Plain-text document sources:
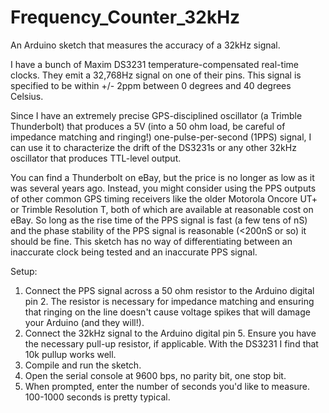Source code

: # Frequency_Counter_32kHz
An Arduino sketch that measures the accuracy of a 32kHz signal.

I have a bunch of Maxim DS3231 temperature-compensated real-time clocks. They emit a 32,768Hz signal on one of their pins. This signal is specified to be within +/- 2ppm between 0 degrees and 40 degrees Celsius.

Since I have an extremely precise GPS-disciplined oscillator (a Trimble Thunderbolt) that produces a 5V (into a 50 ohm load, be careful of impedance matching and ringing!) one-pulse-per-second (1PPS) signal, I can use it to characterize the drift of the DS3231s or any other 32kHz oscillator that produces TTL-level output.

You can find a Thunderbolt on eBay, but the price is no longer as low as it was several years ago. Instead, you might consider using the PPS outputs of other common GPS timing receivers like the older Motorola Oncore UT+ or Trimble Resolution T, both of which are available at reasonable cost on eBay. So long as the rise time of the PPS signal is fast (a few tens of nS) and the phase stability of the PPS signal is reasonable (<200nS or so) it should be fine. This sketch has no way of differentiating between an inaccurate clock being tested and an inaccurate PPS signal.

Setup:

1. Connect the PPS signal across a 50 ohm resistor to the Arduino digital pin 2. The resistor is necessary for impedance matching and ensuring that ringing on the line doesn't cause voltage spikes that will damage your Arduino (and they will!).
2. Connect the 32kHz signal to the Arduino digital pin 5. Ensure you have the necessary pull-up resistor, if applicable. With the DS3231 I find that 10k pullup works well.
3. Compile and run the sketch.
4. Open the serial console at 9600 bps, no parity bit, one stop bit.
5. When prompted, enter the number of seconds you'd like to measure. 100-1000 seconds is pretty typical.
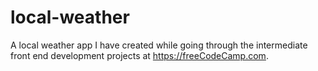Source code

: # local-weather
A local weather app I have created while going through the intermediate front end development projects at https://freeCodeCamp.com.
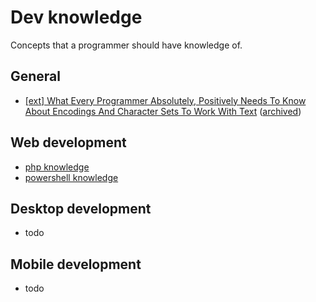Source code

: # Dev knowledge

Concepts that a programmer should have knowledge of.

## General

- [[ext] What Every Programmer Absolutely, Positively Needs To Know About Encodings And Character Sets To Work With Text](https://kunststube.net/encoding/) ([archived](https://web.archive.org/web/*/https://kunststube.net/encoding/))

## Web development

- [php knowledge](php)
- [powershell knowledge](powershell)

## Desktop development

- todo

## Mobile development

- todo
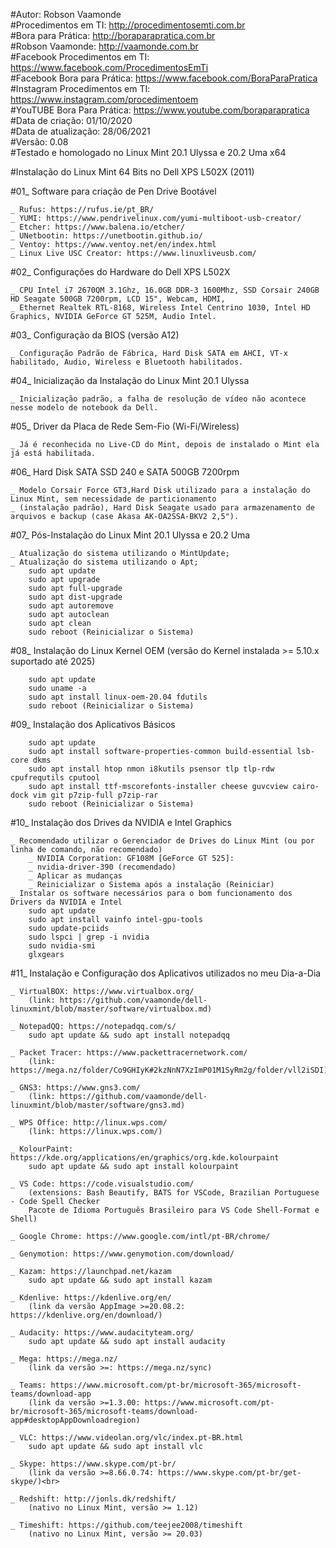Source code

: #Autor: Robson Vaamonde<br>
#Procedimentos em TI: http://procedimentosemti.com.br<br>
#Bora para Prática: http://boraparapratica.com.br<br>
#Robson Vaamonde: http://vaamonde.com.br<br>
#Facebook Procedimentos em TI: https://www.facebook.com/ProcedimentosEmTi<br>
#Facebook Bora para Prática: https://www.facebook.com/BoraParaPratica<br>
#Instagram Procedimentos em TI: https://www.instagram.com/procedimentoem<br>
#YouTUBE Bora Para Prática: https://www.youtube.com/boraparapratica<br>
#Data de criação: 01/10/2020<br>
#Data de atualização: 28/06/2021<br>
#Versão: 0.08<br>
#Testado e homologado no Linux Mint  20.1 Ulyssa e 20.2 Uma x64

#Instalação do Linux Mint 64 Bits no Dell XPS L502X (2011)

#01_ Software para criação de Pen Drive Bootável<br>

	_ Rufus: https://rufus.ie/pt_BR/
	_ YUMI: https://www.pendrivelinux.com/yumi-multiboot-usb-creator/
	_ Etcher: https://www.balena.io/etcher/
	_ UNetbootin: https://unetbootin.github.io/
	_ Ventoy: https://www.ventoy.net/en/index.html
	_ Linux Live USC Creator: https://www.linuxliveusb.com/


#02_ Configurações do Hardware do Dell XPS L502X<br>

	_ CPU Intel i7 2670QM 3.1Ghz, 16.0GB DDR-3 1600Mhz, SSD Corsair 240GB HD Seagate 500GB 7200rpm, LCD 15", Webcam, HDMI,
	_ Ethernet Realtek RTL-8168, Wireless Intel Centrino 1030, Intel HD Graphics, NVIDIA GeForce GT 525M, Audio Intel. 

#03_ Configuração da BIOS (versão A12)<br>

	_ Configuração Padrão de Fábrica, Hard Disk SATA em AHCI, VT-x habilitado, Audio, Wireless e Bluetooth habilitados.
	
#04_ Inicialização da Instalação do Linux Mint 20.1 Ulyssa<br>

	_ Inicialização padrão, a falha de resolução de vídeo não acontece nesse modelo de notebook da Dell.

#05_ Driver da Placa de Rede Sem-Fio (Wi-Fi/Wireless)<br>

	_ Já é reconhecida no Live-CD do Mint, depois de instalado o Mint ela já está habilitada.

#06_ Hard Disk SATA SSD 240 e SATA 500GB 7200rpm<br>

	_ Modelo Corsair Force GT3,Hard Disk utilizado para a instalação do Linux Mint, sem necessidade de particionamento 
	_ (instalação padrão), Hard Disk Seagate usado para armazenamento de arquivos e backup (case Akasa AK-OA2SSA-BKV2 2,5").
	
#07_ Pós-Instalação do Linux Mint 20.1 Ulyssa e 20.2 Uma<br>

	_ Atualização do sistema utilizando o MintUpdate;
	_ Atualização do sistema utilizando o Apt;
		sudo apt update
		sudo apt upgrade
		sudo apt full-upgrade
		sudo apt dist-upgrade
		sudo apt autoremove
		sudo apt autoclean
		sudo apt clean
		sudo reboot (Reinicializar o Sistema)

#08_ Instalação do Linux Kernel OEM (versão do Kernel instalada >= 5.10.x suportado até 2025)<br>

		sudo apt update
		sudo uname -a
		sudo apt install linux-oem-20.04 fdutils
		sudo reboot (Reinicializar o Sistema)

#09_ Instalação dos Aplicativos Básicos<br>

		sudo apt update
		sudo apt install software-properties-common build-essential lsb-core dkms
		sudo apt install htop nmon i8kutils psensor tlp tlp-rdw cpufrequtils cputool
		sudo apt install ttf-mscorefonts-installer cheese guvcview cairo-dock vim git p7zip-full p7zip-rar
		sudo reboot (Reinicializar o Sistema)
	
#10_ Instalação dos Drives da NVIDIA e Intel Graphics<br>

	_ Recomendado utilizar o Gerenciador de Drives do Linux Mint (ou por linha de comando, não recomendado)
		_ NVIDIA Corporation: GF108M [GeForce GT 525]: 
		_ nvidia-driver-390 (recomendado)
		_ Aplicar as mudanças
		_ Reinicializar o Sistema após a instalação (Reiniciar)
	_ Instalar os software necessários para o bom funcionamento dos Drivers da NVIDIA e Intel
		sudo apt update
		sudo apt install vainfo intel-gpu-tools
		sudo update-pciids
		sudo lspci | grep -i nvidia
		sudo nvidia-smi
		glxgears

#11_ Instalação e Configuração dos Aplicativos utilizados no meu Dia-a-Dia<br>

	_ VirtualBOX: https://www.virtualbox.org/
		(link: https://github.com/vaamonde/dell-linuxmint/blob/master/software/virtualbox.md)

	_ NotepadQQ: https://notepadqq.com/s/
		sudo apt update && sudo apt install notepadqq

	_ Packet Tracer: https://www.packettracernetwork.com/
		(link: https://mega.nz/folder/Co9GHIyK#2kzNnN7XzImP01M1SyRm2g/folder/vll2iSDI)

	_ GNS3: https://www.gns3.com/
		(link: https://github.com/vaamonde/dell-linuxmint/blob/master/software/gns3.md)

	_ WPS Office: http://linux.wps.com/
		(link: https://linux.wps.com/)

	_ KolourPaint: https://kde.org/applications/en/graphics/org.kde.kolourpaint
		sudo apt update && sudo apt install kolourpaint

	_ VS Code: https://code.visualstudio.com/
		(extensions: Bash Beautify, BATS for VSCode, Brazilian Portuguese - Code Spell Checker 
		Pacote de Idioma Português Brasileiro para VS Code Shell-Format e Shell)

	_ Google Chrome: https://www.google.com/intl/pt-BR/chrome/

	_ Genymotion: https://www.genymotion.com/download/

	_ Kazam: https://launchpad.net/kazam
		sudo apt update && sudo apt install kazam

	_ Kdenlive: https://kdenlive.org/en/
		(link da versão AppImage >=20.08.2: https://kdenlive.org/en/download/)

	_ Audacity: https://www.audacityteam.org/
		sudo apt update && sudo apt install audacity

	_ Mega: https://mega.nz/
		(link da versão >=: https://mega.nz/sync)

	_ Teams: https://www.microsoft.com/pt-br/microsoft-365/microsoft-teams/download-app
		(link da versão >=1.3.00: https://www.microsoft.com/pt-br/microsoft-365/microsoft-teams/download-app#desktopAppDownloadregion)

	_ VLC: https://www.videolan.org/vlc/index.pt-BR.html
		sudo apt update && sudo apt install vlc

	_ Skype: https://www.skype.com/pt-br/
		(link da versão >=8.66.0.74: https://www.skype.com/pt-br/get-skype/)<br>

	_ Redshift: http://jonls.dk/redshift/
		(nativo no Linux Mint, versão >= 1.12)

	_ Timeshift: https://github.com/teejee2008/timeshift
		(nativo no Linux Mint, versão >= 20.03)
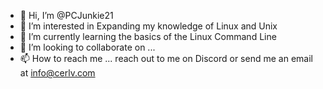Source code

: - 👋 Hi, I’m @PCJunkie21
- 👀 I’m interested in Expanding my knowledge of Linux and Unix
- 🌱 I’m currently learning the basics of the Linux Command Line 
- 💞️ I’m looking to collaborate on ...
- 📫 How to reach me ... reach out to me on Discord or send me an email at info@cerlv.com

<!---
PCJunkie21/PCJunkie21 is a ✨ special ✨ repository because its `README.md` (this file) appears on your GitHub profile.
You can click the Preview link to take a look at your changes.
--->
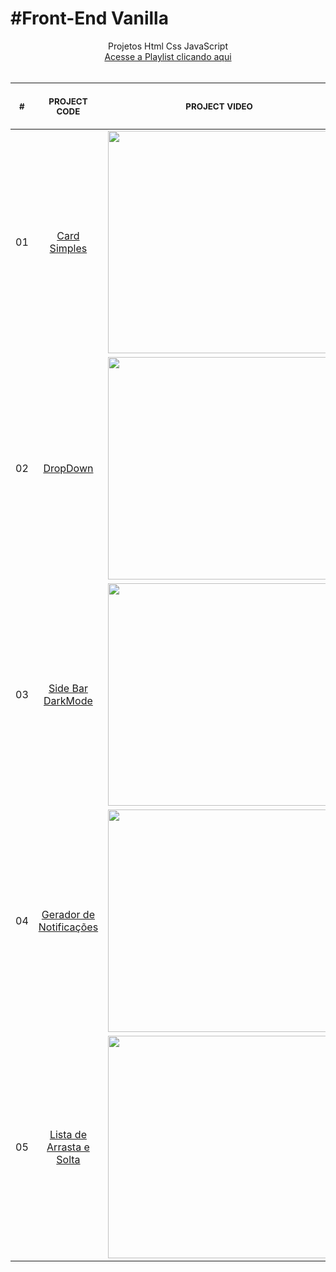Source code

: # #Front-End Vanilla

<p align="center">
    Projetos Html Css JavaScript <br>
    <a target="_blank" href="https://www.youtube.com/playlist?list=PLxno3IRycTKFQLIZTVDJ9N4bMyNoae16j" >Acesse a Playlist clicando aqui</a><br>
    <br><table>
    <thead>
        <tr>
            <th align="center">
                <img width="20" height="1"> 
                <p>
                    <small>#</small>
                </p>
            </th>
            <th align="center">
                <img width="300" height="1"> 
                <p> 
                    <small>
                        PROJECT CODE
                    </small>
                </p>
            </th>      
            <th align="center">
                <img width="201" height="1">
                <p align="center"> 
                    <small>
                      PROJECT VIDEO
                    </small>
                </p>
            </th>
        </tr>
    </thead>
    <tbody>
        <tr>
            <td>01</td>
            <td align="center">
                <a href="https://github.com/guimonteirozz/Tutoriais-do-Canal-HTML-CSS-JAVASCRIPT/tree/main/Card_Simples">Card Simples</a>
            </td>
            <td align="center">
              <a href="https://www.youtube.com/watch?v=usIYMt8v2Uc&t=375s">
               <img width="356px" src="https://i.ytimg.com/vi/usIYMt8v2Uc/hq720.jpg" />
              </a>
            </td>
        </tr>
        <tr>
            <td>02</td>
            <td align="center">
                <a href="https://github.com/guimonteirozz/Tutoriais-do-Canal-HTML-CSS-JAVASCRIPT/tree/main/Select_Drop_Down">DropDown</a>
            </td>
            <td align="center">
              <a href="https://www.youtube.com/watch?v=kAR4xPNzMrw">
               <img width="356px" src="https://i.ytimg.com/vi/kAR4xPNzMrw/hq720.jpg" />
              </a>
            </td>
        </tr>
        <tr>
            <td>03</td>
            <td align="center">
                <a href="https://github.com/guimonteirozz/Tutoriais-do-Canal-HTML-CSS-JAVASCRIPT/tree/main/Side_Bar_With_DarkMode">Side Bar DarkMode</a>
            </td>
            <td align="center">
              <a href="https://www.youtube.com/watch?v=LHchyPnlrKw">
               <img width="356px" src="https://i.ytimg.com/vi/LHchyPnlrKw/hq720.jpg" />
              </a>
            </td>
        </tr>
        <tr>
            <td>04</td>
            <td align="center">
                <a href="https://github.com/guimonteirozz/Tutoriais-do-Canal-HTML-CSS-JAVASCRIPT/tree/main/Notificacoes">Gerador de Notificações</a>
            </td>
            <td align="center">
              <a href="https://youtu.be/XvRLBksHYpY?si=k5RSIT1TUU7gOW-i">
               <img width="356px" src="https://i.ytimg.com/vi/XvRLBksHYpY/hq720.jpg" />
              </a>
            </td>
        </tr>
        <tr>
            <td>05</td>
            <td align="center">
                <a href="https://github.com/guimonteirozz/Tutoriais-do-Canal-HTML-CSS-JAVASCRIPT/tree/main/Lista_Drag_Drop">Lista de Arrasta e Solta</a>
            </td>
            <td align="center">
              <a href="https://youtu.be/rDSbsK2bTD8?si=jP84aHpP3W7cobDT">
               <img width="356px" src="https://i.ytimg.com/vi/rDSbsK2bTD8/hq720.jpg" />
              </a>
            </td>
        </tr>
    </tbody>
</table></p>
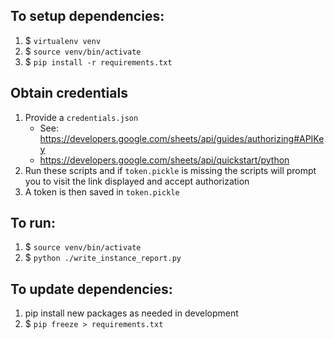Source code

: ## To setup dependencies:
1. $ `virtualenv venv`
1. $ `source venv/bin/activate`
1. $ `pip install -r requirements.txt`


## Obtain credentials
1. Provide a `credentials.json` 
    * See: https://developers.google.com/sheets/api/guides/authorizing#APIKey
    * https://developers.google.com/sheets/api/quickstart/python
1. Run these scripts and if `token.pickle` is missing the scripts will prompt you to visit the link displayed and accept authorization
1. A token is then saved in `token.pickle`

## To run:
1. $ `source venv/bin/activate`
1. $ `python ./write_instance_report.py`


## To update dependencies:
1. pip install new packages as needed in development
1. $ `pip freeze > requirements.txt`
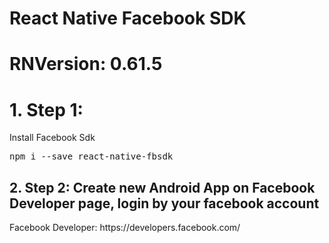 # React Native Facebook SDK
# RNVersion: 0.61.5

<h1>1. Step 1: </h1>
Install Facebook Sdk
<pre>
npm i --save react-native-fbsdk
</pre>
<h2>2. Step 2: Create new Android App on Facebook Developer page, login by your facebook account</h2>
Facebook Developer: https://developers.facebook.com/
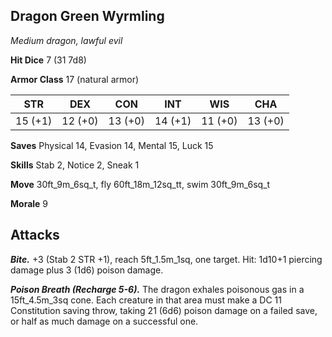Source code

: ## Dragon Green Wyrmling

*Medium dragon, lawful evil*

**Hit Dice** 7 (31 7d8)

**Armor Class** 17 (natural armor)

| STR     | DEX     | CON     | INT     | WIS     | CHA     |
|---------|---------|---------|---------|---------|---------|
| 15 (+1) | 12 (+0) | 13 (+0) | 14 (+1) | 11 (+0) | 13 (+0) |

**Saves** Physical 14, Evasion 14, Mental 15, Luck 15

**Skills** Stab 2, Notice 2, Sneak 1

**Move** 30ft_9m_6sq_t, fly 60ft_18m_12sq_tt, swim 30ft_9m_6sq_t

**Morale** 9

## Attacks

***Bite.*** +3 (Stab 2 STR +1), reach 5ft_1.5m_1sq, one target. Hit: 1d10+1 piercing damage plus 3 (1d6) poison damage.

***Poison Breath (Recharge 5-6).*** The dragon exhales poisonous gas in a 15ft_4.5m_3sq cone. Each creature in that area must make a DC 11 Constitution saving throw, taking 21 (6d6) poison damage on a failed save, or half as much damage on a successful one.

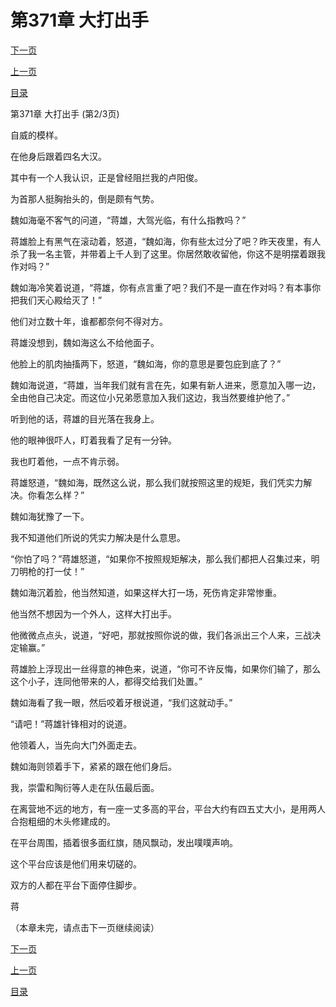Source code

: <h1>第371章   大打出手</h1>
            <div><p><a href="./1112_%E7%AC%AC371%E7%AB%A0_%E5%A4%A7%E6%89%93%E5%87%BA%E6%89%8B.md">下一页</a></p><p><a href="./1110_%E7%AC%AC371%E7%AB%A0_%E5%A4%A7%E6%89%93%E5%87%BA%E6%89%8B.md">上一页</a></p><p><a href="../">目录</a></p></div>
            <div><p>第371章   大打出手 (第2/3页)</p><p>自威的模样。</p><p>在他身后跟着四名大汉。</p><p>其中有一个人我认识，正是曾经阻拦我的卢阳俊。</p><p>为首那人挺胸抬头的，倒是颇有气势。</p><p>魏如海毫不客气的问道，“蒋雄，大驾光临，有什么指教吗？”</p><p>蒋雄脸上有黑气在滚动着，怒道，“魏如海，你有些太过分了吧？昨天夜里，有人杀了我一名主管，并带着上千人到了这里。你居然敢收留他，你这不是明摆着跟我作对吗？”</p><p>魏如海冷笑着说道，“蒋雄，你有点言重了吧？我们不是一直在作对吗？有本事你把我们天心殿给灭了！”</p><p>他们对立数十年，谁都都奈何不得对方。</p><p>蒋雄没想到，魏如海这么不给他面子。</p><p>他脸上的肌肉抽搐两下，怒道，“魏如海，你的意思是要包庇到底了？”</p><p>魏如海说道，“蒋雄，当年我们就有言在先，如果有新人进来，愿意加入哪一边，全由他自己决定。而这位小兄弟愿意加入我们这边，我当然要维护他了。”</p><p>听到他的话，蒋雄的目光落在我身上。</p><p>他的眼神很吓人，盯着我看了足有一分钟。</p><p>我也盯着他，一点不肯示弱。</p><p>蒋雄怒道，“魏如海，既然这么说，那么我们就按照这里的规矩，我们凭实力解决。你看怎么样？”</p><p>魏如海犹豫了一下。</p><p>我不知道他们所说的凭实力解决是什么意思。</p><p>“你怕了吗？”蒋雄怒道，“如果你不按照规矩解决，那么我们都把人召集过来，明刀明枪的打一仗！”</p><p>魏如海沉着脸，他当然知道，如果这样大打一场，死伤肯定非常惨重。</p><p>他当然不想因为一个外人，这样大打出手。</p><p>他微微点点头，说道，“好吧，那就按照你说的做，我们各派出三个人来，三战决定输赢。”</p><p>蒋雄脸上浮现出一丝得意的神色来，说道，“你可不许反悔，如果你们输了，那么这个小子，连同他带来的人，都得交给我们处置。”</p><p>魏如海看了我一眼，然后咬着牙根说道，“我们这就动手。”</p><p>“请吧！”蒋雄针锋相对的说道。</p><p>他领着人，当先向大门外面走去。</p><p>魏如海则领着手下，紧紧的跟在他们身后。</p><p>我，崇雷和陶衍等人走在队伍最后面。</p><p>在离营地不远的地方，有一座一丈多高的平台，平台大约有四五丈大小，是用两人合抱粗细的木头修建成的。</p><p>在平台周围，插着很多面红旗，随风飘动，发出噗噗声响。</p><p>这个平台应该是他们用来切磋的。</p><p>双方的人都在平台下面停住脚步。</p><p>蒋</p><p>（本章未完，请点击下一页继续阅读）</p></div>
            <div><p><a href="./1112_%E7%AC%AC371%E7%AB%A0_%E5%A4%A7%E6%89%93%E5%87%BA%E6%89%8B.md">下一页</a></p><p><a href="./1110_%E7%AC%AC371%E7%AB%A0_%E5%A4%A7%E6%89%93%E5%87%BA%E6%89%8B.md">上一页</a></p><p><a href="../">目录</a></p></div>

> What you will do
In the answer, repeat exactly the lines from the top of the entries above through the line with "Since I have", and leave pictures out of it.

> Result
Source code

: # Frequency_Counter_32kHz
An Arduino sketch that measures the accuracy of a 32kHz signal.

I have a bunch of Maxim DS3231 temperature-compensated real-time clocks. They emit a 32,768Hz signal on one of their pins. This signal is specified to be within +/- 2ppm between 0 degrees and 40 degrees Celsius.

Since I have an extremely precise GPS-disciplined oscillator (a Trimble Thunderbolt) that produces a 5V (into a 50 ohm load, be careful of impedance matching and ringing!) one-pulse-per-second (1PPS) signal, I can use it to characterize the drift of the DS3231s or any other 32kHz oscillator that produces TTL-level output.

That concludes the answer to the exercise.